Entretanto, apesar de terem agido de boa fé, o órgão antitruste conclui que as empresas consumaram o ato de concentração de forma prematura.

Sendo assim, pelo ACC afirmado, as empresas se comprometeram a recolher uma contribuição pecuniária de R$ 57 milhões ao Fundo de Defesa dos Direitos Difusos, devido à infração concorrencial.

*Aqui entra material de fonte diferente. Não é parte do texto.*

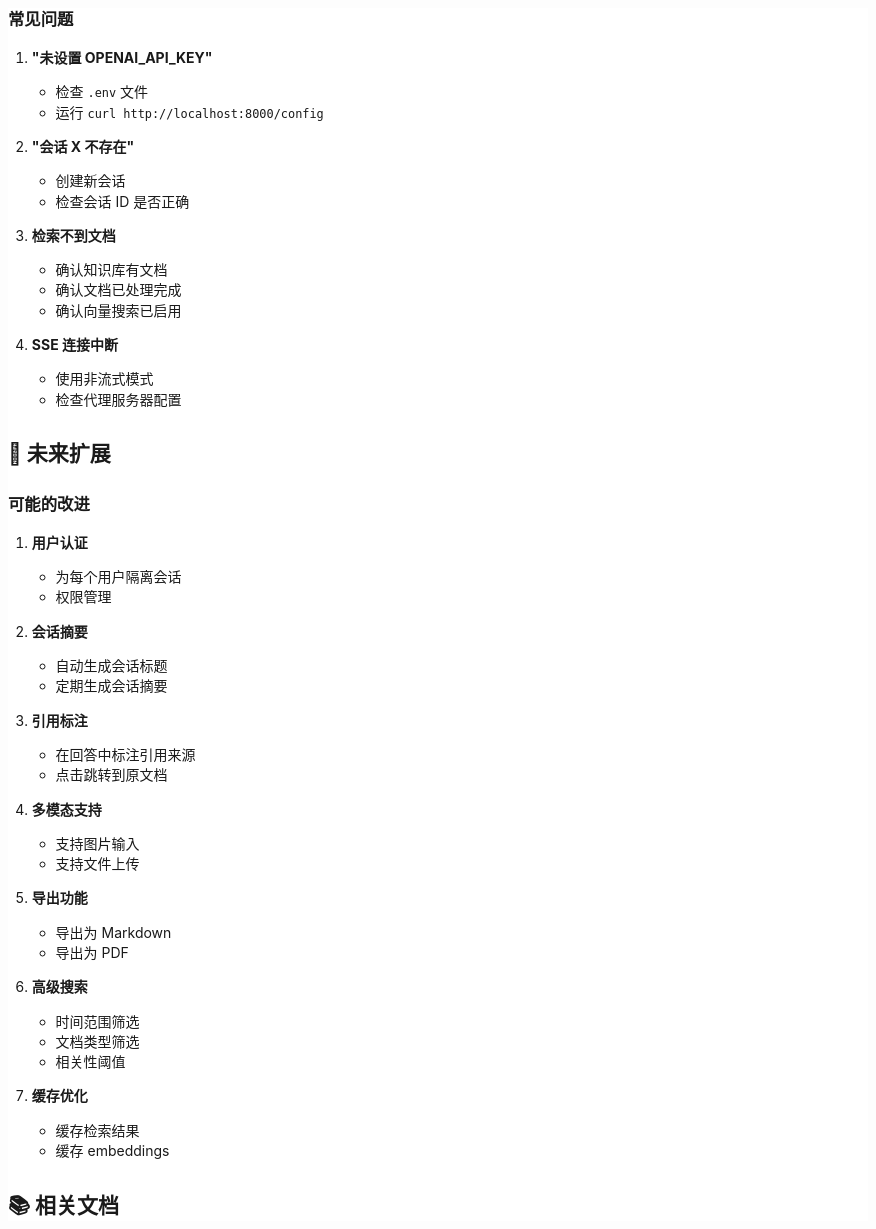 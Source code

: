 ### 常见问题

1. **"未设置 OPENAI_API_KEY"**
   - 检查 `.env` 文件
   - 运行 `curl http://localhost:8000/config`

2. **"会话 X 不存在"**
   - 创建新会话
   - 检查会话 ID 是否正确

3. **检索不到文档**
   - 确认知识库有文档
   - 确认文档已处理完成
   - 确认向量搜索已启用

4. **SSE 连接中断**
   - 使用非流式模式
   - 检查代理服务器配置

## 🎯 未来扩展

### 可能的改进

1. **用户认证**
   - 为每个用户隔离会话
   - 权限管理

2. **会话摘要**
   - 自动生成会话标题
   - 定期生成会话摘要

3. **引用标注**
   - 在回答中标注引用来源
   - 点击跳转到原文档

4. **多模态支持**
   - 支持图片输入
   - 支持文件上传

5. **导出功能**
   - 导出为 Markdown
   - 导出为 PDF

6. **高级搜索**
   - 时间范围筛选
   - 文档类型筛选
   - 相关性阈值

7. **缓存优化**
   - 缓存检索结果
   - 缓存 embeddings

## 📚 相关文档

O acordo foi homologado por unanimidade pelo Plenário do Tribunal.

Notificação obrigatória

Em nota, a página do Cade lembra que a “Lei 12.529/11 estabelece que fusões e aquisições de empresas devem ser obrigatoriamente notificadas ao Cade se pelo menos um dos grupos envolvidos na operação tenha registrado faturamento bruto anual ou volume de negócios total no Brasil, no ano anterior à operação, equivalente ou superior a R$ 750 milhões, e pelo menos um outro grupo envolvido na operação tenha registrado faturamento bruto anual ou volume de negócios total no Brasil, no ano anterior à operação, equivalente ou superior a R$ 75 milhões”.

Dessa forma, segundo o comunicado, “operações que não se encaixem nesse critério de faturamento têm a consumação vedada antes da análise do Cade, que avalia potenciais riscos a livre concorrência gerados por atos de concentração”.